Over the past five or six years I have, on occasion, thought about maybe packing it in. There was no real reason to continue Postcards any longer, and no one was going to lose any sleep over it disappearing. But I always came to this conclusion, which kept me going: I was (am) working on a series of fantasy/adventure books that I planned to publish, starting in 2021. Along the way, as I blathered on about that project (a sort of Battle of the Somme in my soul that I definitely was not winning) I continued to point out that publishing the books was the goal, not selling them, or making any money from them. So, I am now continuing to write Postcards, so I can talk about my project, having decided to not blog about my project.

Therefore, you will not hear me tell about the first book in the series, The Magic Cloak, which is now available on Amazon US and Amazon UK (and others, for all I know), or about how the second book, the Roman Villa, is now in production and, incredibly, on schedule for a May 2022 release (by Lindenwald Press, of course).

The Roman Villa
Coming May 2022

I had always planned to use this site to push the books (it’s my site, so why not?) but I have decided against it. So, I’ll have to find something else to write about.

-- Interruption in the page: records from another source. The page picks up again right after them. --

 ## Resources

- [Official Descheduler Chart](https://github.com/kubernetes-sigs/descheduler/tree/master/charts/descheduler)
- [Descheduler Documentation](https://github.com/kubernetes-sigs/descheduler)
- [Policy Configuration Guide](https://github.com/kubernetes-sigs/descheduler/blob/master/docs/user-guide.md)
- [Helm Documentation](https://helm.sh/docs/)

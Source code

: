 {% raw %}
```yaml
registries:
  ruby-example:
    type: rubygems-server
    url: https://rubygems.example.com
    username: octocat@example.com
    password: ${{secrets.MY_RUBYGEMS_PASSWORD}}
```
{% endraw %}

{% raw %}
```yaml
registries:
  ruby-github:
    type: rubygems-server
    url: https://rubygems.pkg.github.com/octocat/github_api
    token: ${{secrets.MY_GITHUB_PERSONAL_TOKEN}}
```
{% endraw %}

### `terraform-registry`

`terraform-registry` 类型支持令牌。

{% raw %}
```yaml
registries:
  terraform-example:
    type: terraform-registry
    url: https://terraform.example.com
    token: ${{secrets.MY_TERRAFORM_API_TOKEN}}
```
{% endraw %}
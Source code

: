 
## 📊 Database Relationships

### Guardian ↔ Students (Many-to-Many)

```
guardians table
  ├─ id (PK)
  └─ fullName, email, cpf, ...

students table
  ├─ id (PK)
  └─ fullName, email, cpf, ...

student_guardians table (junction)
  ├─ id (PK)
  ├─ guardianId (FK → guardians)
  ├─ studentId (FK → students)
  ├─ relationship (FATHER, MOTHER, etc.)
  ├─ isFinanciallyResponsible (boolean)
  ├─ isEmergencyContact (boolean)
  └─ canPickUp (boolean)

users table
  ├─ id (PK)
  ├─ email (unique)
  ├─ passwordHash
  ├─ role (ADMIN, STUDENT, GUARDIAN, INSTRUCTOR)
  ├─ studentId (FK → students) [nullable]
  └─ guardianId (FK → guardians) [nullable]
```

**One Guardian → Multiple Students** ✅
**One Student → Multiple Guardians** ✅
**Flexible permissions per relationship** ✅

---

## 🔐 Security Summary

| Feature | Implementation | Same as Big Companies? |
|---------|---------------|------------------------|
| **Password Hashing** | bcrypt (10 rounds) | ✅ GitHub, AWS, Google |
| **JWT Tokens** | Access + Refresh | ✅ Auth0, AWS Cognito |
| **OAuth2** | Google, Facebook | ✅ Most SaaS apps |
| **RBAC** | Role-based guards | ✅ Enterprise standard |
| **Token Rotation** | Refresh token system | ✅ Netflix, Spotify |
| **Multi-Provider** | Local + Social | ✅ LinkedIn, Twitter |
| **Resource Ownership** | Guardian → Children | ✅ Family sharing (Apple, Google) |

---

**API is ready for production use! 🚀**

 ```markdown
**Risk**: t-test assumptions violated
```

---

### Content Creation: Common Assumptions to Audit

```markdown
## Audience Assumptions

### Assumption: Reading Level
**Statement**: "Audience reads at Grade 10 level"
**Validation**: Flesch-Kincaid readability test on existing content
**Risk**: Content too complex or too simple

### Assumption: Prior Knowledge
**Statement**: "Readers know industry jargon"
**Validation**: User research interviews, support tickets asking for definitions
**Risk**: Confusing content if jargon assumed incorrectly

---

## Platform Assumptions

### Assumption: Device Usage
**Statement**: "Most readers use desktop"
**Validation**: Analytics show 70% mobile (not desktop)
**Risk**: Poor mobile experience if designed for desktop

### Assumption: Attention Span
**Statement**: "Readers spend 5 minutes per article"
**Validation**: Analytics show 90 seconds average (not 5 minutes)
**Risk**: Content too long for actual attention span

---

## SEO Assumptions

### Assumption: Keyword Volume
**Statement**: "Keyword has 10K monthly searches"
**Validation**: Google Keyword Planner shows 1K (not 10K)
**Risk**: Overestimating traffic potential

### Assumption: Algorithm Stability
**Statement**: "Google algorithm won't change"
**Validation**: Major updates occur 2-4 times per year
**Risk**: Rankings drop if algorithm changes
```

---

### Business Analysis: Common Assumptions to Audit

Until then, Happy Anniversary to me. I am sitting here, at 5:27 AM, with a tankard of coffee and three Scrivener documents open, alternately writing this post, doing a bit of research and looking at a word count that is worryingly low, even for this time of them morning. So, I’d better get writing.

6 Comments

  • Ted Ropple

    There will always be some anachronisms who seek out and prefer to read well-crafted writing, Michael. Hopefully. I think there are many of us that failed to make the leap into the land of FaceTuberrie, SnapTwit and the like.

    Kudos and thanks for both your longevity and content. Don’t stop!

    • MikeH

      Thanks, that really does make me feel better about doing this. Sometimes it feels like I’m shouting down a well, which I don’t have a problem with, but shouting down a well for no good reason is a bit nuts. 😉 So, thanks again.

  • Ann T

    I agree with Ted. I’ve always enjoyed reading what you write, so don’t stop. Keep entertaining us dinosaurs. 😁

  • SV

    I have subscribed to and unsubscribed to and stayed subscribed to but stopped reading hundreds of blogs over the years. I still have a feed reader that I rarely check (maybe once every other month?). And when I do, I end up batch “marking as read” almost everything. However, there are three blogs I can think of that I never skip, whose posts I will always read. Yours is one of them. I almost never comment, because you’re the one with things to say, not me. But I appreciate your humor, and the glimpses into life across the pond because vicariously is the only way I will ever experience it. So thanks for continuing to write. I look forward to continuing to enjoy it for as long as you do.